I have struggled with this issue for a while, not with how I feel about it, but with how I feel about the people who are not gay yet feel so strongly about it. I think of them as bigots and tend to judge and dislike them for that...and that makes me think because I am always interested when I find myself being judgemental.
I struggle with the concept that these "non homosexual folk" are oftentimes basing their hatred, their desire to reduce other people's rights, their belief that other human beings are somehow "less than", on their religion and my struggle then is based on the hypocrisy I see in the notion of all religions usually teaching love and then seeing this teaching being expressed as bigotry which can never ever be an expression of love yet somehow the very religious cannot see to that point - despite all their apparent spirituality.
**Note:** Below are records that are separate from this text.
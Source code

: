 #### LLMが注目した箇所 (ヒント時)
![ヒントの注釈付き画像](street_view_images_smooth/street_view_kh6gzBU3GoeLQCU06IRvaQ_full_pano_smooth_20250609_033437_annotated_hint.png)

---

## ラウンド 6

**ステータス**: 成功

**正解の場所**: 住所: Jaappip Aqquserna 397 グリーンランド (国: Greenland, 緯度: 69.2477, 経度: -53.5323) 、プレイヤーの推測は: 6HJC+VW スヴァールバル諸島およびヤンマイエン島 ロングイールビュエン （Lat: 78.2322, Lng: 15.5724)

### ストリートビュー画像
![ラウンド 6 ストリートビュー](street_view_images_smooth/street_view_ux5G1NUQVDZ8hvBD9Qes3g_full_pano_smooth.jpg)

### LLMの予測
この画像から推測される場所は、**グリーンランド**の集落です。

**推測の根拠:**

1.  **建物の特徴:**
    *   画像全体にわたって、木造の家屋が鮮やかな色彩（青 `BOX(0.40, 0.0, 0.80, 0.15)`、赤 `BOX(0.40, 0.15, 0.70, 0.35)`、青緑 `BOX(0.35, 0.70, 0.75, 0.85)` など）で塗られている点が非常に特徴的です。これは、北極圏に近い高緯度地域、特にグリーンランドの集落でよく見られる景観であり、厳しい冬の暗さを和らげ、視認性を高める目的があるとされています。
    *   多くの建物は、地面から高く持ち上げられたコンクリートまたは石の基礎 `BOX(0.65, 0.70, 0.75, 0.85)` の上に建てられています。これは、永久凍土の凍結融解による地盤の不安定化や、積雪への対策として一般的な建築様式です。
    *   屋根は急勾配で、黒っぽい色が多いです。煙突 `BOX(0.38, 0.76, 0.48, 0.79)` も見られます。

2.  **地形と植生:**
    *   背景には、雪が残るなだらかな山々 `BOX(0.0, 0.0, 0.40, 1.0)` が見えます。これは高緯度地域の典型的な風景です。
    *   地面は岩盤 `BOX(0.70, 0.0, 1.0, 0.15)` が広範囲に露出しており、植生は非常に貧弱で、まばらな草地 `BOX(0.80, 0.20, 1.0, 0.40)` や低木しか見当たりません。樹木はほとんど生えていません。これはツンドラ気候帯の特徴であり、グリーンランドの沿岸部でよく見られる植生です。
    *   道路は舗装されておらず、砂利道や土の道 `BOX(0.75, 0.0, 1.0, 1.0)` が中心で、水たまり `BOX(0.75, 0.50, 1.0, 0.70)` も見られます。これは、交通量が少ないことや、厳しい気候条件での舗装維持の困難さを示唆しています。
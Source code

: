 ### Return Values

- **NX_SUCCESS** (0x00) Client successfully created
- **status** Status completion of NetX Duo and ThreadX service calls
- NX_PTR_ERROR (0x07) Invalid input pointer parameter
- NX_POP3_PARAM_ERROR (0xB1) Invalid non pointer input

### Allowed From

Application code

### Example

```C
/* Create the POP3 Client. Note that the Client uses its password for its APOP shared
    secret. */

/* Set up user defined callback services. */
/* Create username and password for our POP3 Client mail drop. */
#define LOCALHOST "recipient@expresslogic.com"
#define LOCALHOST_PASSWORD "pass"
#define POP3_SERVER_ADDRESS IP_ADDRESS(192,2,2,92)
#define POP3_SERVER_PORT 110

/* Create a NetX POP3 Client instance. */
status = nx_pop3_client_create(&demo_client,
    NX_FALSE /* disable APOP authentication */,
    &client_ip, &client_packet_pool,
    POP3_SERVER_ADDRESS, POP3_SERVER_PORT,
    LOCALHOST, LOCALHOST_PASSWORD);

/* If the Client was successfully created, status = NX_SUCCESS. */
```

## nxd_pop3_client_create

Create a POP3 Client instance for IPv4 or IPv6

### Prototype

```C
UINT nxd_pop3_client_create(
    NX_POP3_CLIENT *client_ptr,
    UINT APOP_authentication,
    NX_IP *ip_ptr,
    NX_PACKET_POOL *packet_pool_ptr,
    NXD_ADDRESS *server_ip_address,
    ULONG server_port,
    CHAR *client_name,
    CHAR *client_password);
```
I am appalled by the notion that there are people out there who think that, whatever their spiritual belief is, it supersedes fundamental human rights, actual civil rights. Rights do not need to be defined in a book about religion, they can be felt at core and anyone who pretends that they cannot tell what is right from wrong, what every being accrues to themselves merely by being without first reading the rules or definitions from whatever their spiritual mantra is, is being disingenuous and, I will go so far as to say, willfully ignorant.. I find the fact that they bully people with a different sexual inclination, from that deficient moral base, abhorrent and yes, it absolutely is bullying in my book.
I console myself by remembering that we have very recently disposed of both gender and racial discrimination (politically correctly speaking anyway - whether they are truly disposed of or not is the grist for a different mill post to this one :) ) and that bigotry based on sexual preference is probably just the new topic and will accordingly be dealt with in the same way ..... eventually. Still, we call ourselves evolved and I have to wonder about the arrogance of that taking our treatment of our fellow members of society, no matter how different, into account. We also like to call ourselves faithful and I am very troubled by how the definition of being faithful to some religion or other somehow incorporates discriminating against anything that is contradictory to that - do people not realize that the mantras they are so fond of spouting are man and not God made?.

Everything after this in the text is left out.